We looked deeper into this and did some analysis.
We focusing on their largest API call since it is easiest to see what is going on.
To achieve their Constant Throughput Timer for this API they require every thread do 5 transactions per second and therefore the response time must be less than about 200 ms to achieve this. If their response time is greater than that there is no way for the throughput timer to achieve this since it does not increase threads.
We looked at their percentiles just for the Advertising API, retrieved by downloading the per url percentiles.
We could see performance issues starting to build up as they added more nodes. The CPU and other graphs for the agents look fine.
For 2 Node 74% of requests are < 200 ms, so safe to assume the average.
For 3 Node 48% are less then 200ms.
For 4 Node 12 % are less then 200ms.
Also if we remove the 100% percentile numbers, since these are outliers or one bad request, we can see that 2 Node average is less than the 200ms but 3 node and 4 node are not.
What does the data tell us?
So a few thoughts:
- It is possible they are starting to see where their servers start hitting response time issues. What do they use to monitor their environments?
- Increase size of thread groups. They will need to increase their thread group size if they want more api calls.
- They have Advertising API calls configured at 321 transactions per second. We backed into their logic about splitting percentages (see spreadsheet).
- They have 65 threads per machine. 321 TPS / 65 Threads ~= 5 Transactions per second per thread <= 200ms response time
- If they configure this one API to have 100 threads. 321 TPS / 100 Threads = 3.21 Transactions per second per thread <= .311 ms and so on. Of course they will need to watch agent CPU as they dramatically increase threads.
This gets validated when they look just at their Images API call which actually shows the desired throughput
2 Node
3 Node
4 Node
And this is because image requests are set to 46 TPS with 15 threads, 46 / 15 ~ 3.067706882 transactions per second per thread, each response must be less than 326 ms.

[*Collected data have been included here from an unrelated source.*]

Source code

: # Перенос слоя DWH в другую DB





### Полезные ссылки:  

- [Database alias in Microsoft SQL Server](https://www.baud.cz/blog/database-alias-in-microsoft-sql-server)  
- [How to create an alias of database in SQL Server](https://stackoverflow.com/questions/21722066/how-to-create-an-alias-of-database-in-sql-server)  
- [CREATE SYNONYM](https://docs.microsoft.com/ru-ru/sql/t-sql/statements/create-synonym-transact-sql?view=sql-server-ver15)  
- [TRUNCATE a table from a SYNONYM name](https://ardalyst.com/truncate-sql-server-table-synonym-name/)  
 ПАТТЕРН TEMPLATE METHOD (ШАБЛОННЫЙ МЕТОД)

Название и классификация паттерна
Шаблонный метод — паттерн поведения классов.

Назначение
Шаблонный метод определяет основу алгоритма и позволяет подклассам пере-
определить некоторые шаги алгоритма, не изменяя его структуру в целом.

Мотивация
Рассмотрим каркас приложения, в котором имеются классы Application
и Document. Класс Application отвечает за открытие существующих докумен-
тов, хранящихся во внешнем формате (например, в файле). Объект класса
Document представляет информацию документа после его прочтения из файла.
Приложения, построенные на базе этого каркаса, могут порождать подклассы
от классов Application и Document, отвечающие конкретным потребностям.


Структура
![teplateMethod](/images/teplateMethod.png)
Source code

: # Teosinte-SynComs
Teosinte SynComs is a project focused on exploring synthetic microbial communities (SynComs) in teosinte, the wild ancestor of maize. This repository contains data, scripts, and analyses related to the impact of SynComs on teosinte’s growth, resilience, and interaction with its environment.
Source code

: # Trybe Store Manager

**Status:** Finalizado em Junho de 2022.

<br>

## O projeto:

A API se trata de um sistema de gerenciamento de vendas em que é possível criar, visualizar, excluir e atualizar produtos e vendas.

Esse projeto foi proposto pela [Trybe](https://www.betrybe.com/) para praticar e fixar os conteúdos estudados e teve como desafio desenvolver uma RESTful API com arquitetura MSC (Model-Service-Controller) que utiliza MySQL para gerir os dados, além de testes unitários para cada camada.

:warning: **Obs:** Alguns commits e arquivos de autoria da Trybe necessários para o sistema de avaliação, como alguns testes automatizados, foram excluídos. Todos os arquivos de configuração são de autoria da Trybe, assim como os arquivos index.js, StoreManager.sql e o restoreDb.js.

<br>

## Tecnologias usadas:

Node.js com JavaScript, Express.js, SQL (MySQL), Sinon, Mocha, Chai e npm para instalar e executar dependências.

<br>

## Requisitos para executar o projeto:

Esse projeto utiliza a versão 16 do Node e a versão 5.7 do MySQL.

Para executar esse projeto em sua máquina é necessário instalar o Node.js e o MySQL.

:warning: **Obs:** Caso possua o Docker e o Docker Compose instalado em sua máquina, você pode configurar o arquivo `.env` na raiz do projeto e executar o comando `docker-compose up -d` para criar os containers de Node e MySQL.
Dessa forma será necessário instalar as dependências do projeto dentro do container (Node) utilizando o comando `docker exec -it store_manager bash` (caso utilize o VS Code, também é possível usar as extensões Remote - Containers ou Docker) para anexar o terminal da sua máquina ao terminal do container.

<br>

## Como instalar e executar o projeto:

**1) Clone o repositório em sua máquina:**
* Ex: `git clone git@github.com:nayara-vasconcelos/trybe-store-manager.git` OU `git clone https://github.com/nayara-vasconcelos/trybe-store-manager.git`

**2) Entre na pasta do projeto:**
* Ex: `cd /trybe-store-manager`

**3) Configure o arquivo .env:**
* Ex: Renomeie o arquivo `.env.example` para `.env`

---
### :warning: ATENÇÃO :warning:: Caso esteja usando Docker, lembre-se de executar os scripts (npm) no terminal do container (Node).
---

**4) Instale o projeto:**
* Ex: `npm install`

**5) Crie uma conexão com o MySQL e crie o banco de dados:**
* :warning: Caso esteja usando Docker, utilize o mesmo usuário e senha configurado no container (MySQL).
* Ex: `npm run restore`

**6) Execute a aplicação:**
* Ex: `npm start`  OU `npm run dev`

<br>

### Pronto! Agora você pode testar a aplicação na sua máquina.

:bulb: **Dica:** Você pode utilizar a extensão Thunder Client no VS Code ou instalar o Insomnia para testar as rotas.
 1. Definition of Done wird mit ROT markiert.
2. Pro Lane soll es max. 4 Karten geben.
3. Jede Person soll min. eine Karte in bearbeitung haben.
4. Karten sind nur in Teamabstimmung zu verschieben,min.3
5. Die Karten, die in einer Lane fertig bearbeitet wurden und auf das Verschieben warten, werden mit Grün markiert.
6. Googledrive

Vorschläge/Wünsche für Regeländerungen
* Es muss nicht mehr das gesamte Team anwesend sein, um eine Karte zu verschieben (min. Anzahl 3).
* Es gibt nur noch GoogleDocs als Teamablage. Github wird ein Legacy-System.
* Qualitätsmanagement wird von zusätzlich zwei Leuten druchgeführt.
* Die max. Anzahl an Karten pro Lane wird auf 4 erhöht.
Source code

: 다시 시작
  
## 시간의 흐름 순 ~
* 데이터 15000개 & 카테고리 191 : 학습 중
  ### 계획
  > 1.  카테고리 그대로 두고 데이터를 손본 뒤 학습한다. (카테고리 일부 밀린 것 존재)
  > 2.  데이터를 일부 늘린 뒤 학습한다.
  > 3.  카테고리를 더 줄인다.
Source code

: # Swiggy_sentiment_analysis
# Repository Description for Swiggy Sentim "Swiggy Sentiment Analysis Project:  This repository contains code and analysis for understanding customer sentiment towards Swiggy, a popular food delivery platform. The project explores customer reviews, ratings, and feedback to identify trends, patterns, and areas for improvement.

Here is their 95th% and higher for Image API 95% of requests are less than 326 ms so their load test can keep up the load they desire.
The Bottom Line
You may need to tune your load tests such as this case by increasing your thread size based on performance of specific API calls to keep them inline with the math of a constant throughput timer. The customer said that this helped them identify bottlenecks in their network and once they resolved those, their transactions per second increased.